### Your task
Pictures aside, print all of the data below exactly as written.

━━ Supplied data ━━

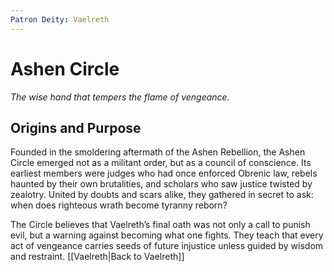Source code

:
 ```yaml
---
Patron Deity: Vaelreth
---
```


# Ashen Circle

*The wise hand that tempers the flame of vengeance.*

## Origins and Purpose

Founded in the smoldering aftermath of the Ashen Rebellion, the Ashen Circle emerged not as a militant order, but as a council of conscience. Its earliest members were judges who had once enforced Obrenic law, rebels haunted by their own brutalities, and scholars who saw justice twisted by zealotry. United by doubts and scars alike, they gathered in secret to ask: when does righteous wrath become tyranny reborn?

The Circle believes that Vaelreth’s final oath was not only a call to punish evil, but a warning against becoming what one fights. They teach that every act of vengeance carries seeds of future injustice unless guided by wisdom and restraint.
[[Vaelreth|Back to Vaelreth]]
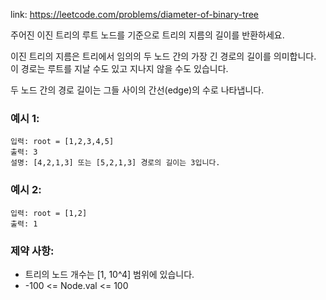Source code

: link: https://leetcode.com/problems/diameter-of-binary-tree



주어진 이진 트리의 루트 노드를 기준으로 트리의 지름의 길이를 반환하세요.

이진 트리의 지름은 트리에서 임의의 두 노드 간의 가장 긴 경로의 길이를 의미합니다. 이 경로는 루트를 지날 수도 있고 지나지 않을 수도 있습니다.

두 노드 간의 경로 길이는 그들 사이의 간선(edge)의 수로 나타냅니다.

### 예시 1:

```plaintext
입력: root = [1,2,3,4,5]
출력: 3
설명: [4,2,1,3] 또는 [5,2,1,3] 경로의 길이는 3입니다.
```

### 예시 2:

```plaintext
입력: root = [1,2]
출력: 1
```

### 제약 사항:

- 트리의 노드 개수는 [1, 10^4] 범위에 있습니다.
- -100 <= Node.val <= 100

━━━

### Completed task
Source code

:
 ```yaml
---
Patron Deity: Vaelreth
---
```


# Ashen Circle

*The wise hand that tempers the flame of vengeance.*

## Origins and Purpose

Founded in the smoldering aftermath of the Ashen Rebellion, the Ashen Circle emerged not as a militant order, but as a council of conscience. Its earliest members were judges who had once enforced Obrenic law, rebels haunted by their own brutalities, and scholars who saw justice twisted by zealotry. United by doubts and scars alike, they gathered in secret to ask: when does righteous wrath become tyranny reborn?

The Circle believes that Vaelreth’s final oath was not only a call to punish evil, but a warning against becoming what one fights. They teach that every act of vengeance carries seeds of future injustice unless guided by wisdom and restraint.
[[Vaelreth|Back to Vaelreth]]
Source code

: link: https://leetcode.com/problems/diameter-of-binary-tree



주어진 이진 트리의 루트 노드를 기준으로 트리의 지름의 길이를 반환하세요.

이진 트리의 지름은 트리에서 임의의 두 노드 간의 가장 긴 경로의 길이를 의미합니다. 이 경로는 루트를 지날 수도 있고 지나지 않을 수도 있습니다.

두 노드 간의 경로 길이는 그들 사이의 간선(edge)의 수로 나타냅니다.

### 예시 1:

```plaintext
입력: root = [1,2,3,4,5]
출력: 3
설명: [4,2,1,3] 또는 [5,2,1,3] 경로의 길이는 3입니다.
```

### 예시 2:

```plaintext
입력: root = [1,2]
출력: 1
```

### 제약 사항:

- 트리의 노드 개수는 [1, 10^4] 범위에 있습니다.
- -100 <= Node.val <= 100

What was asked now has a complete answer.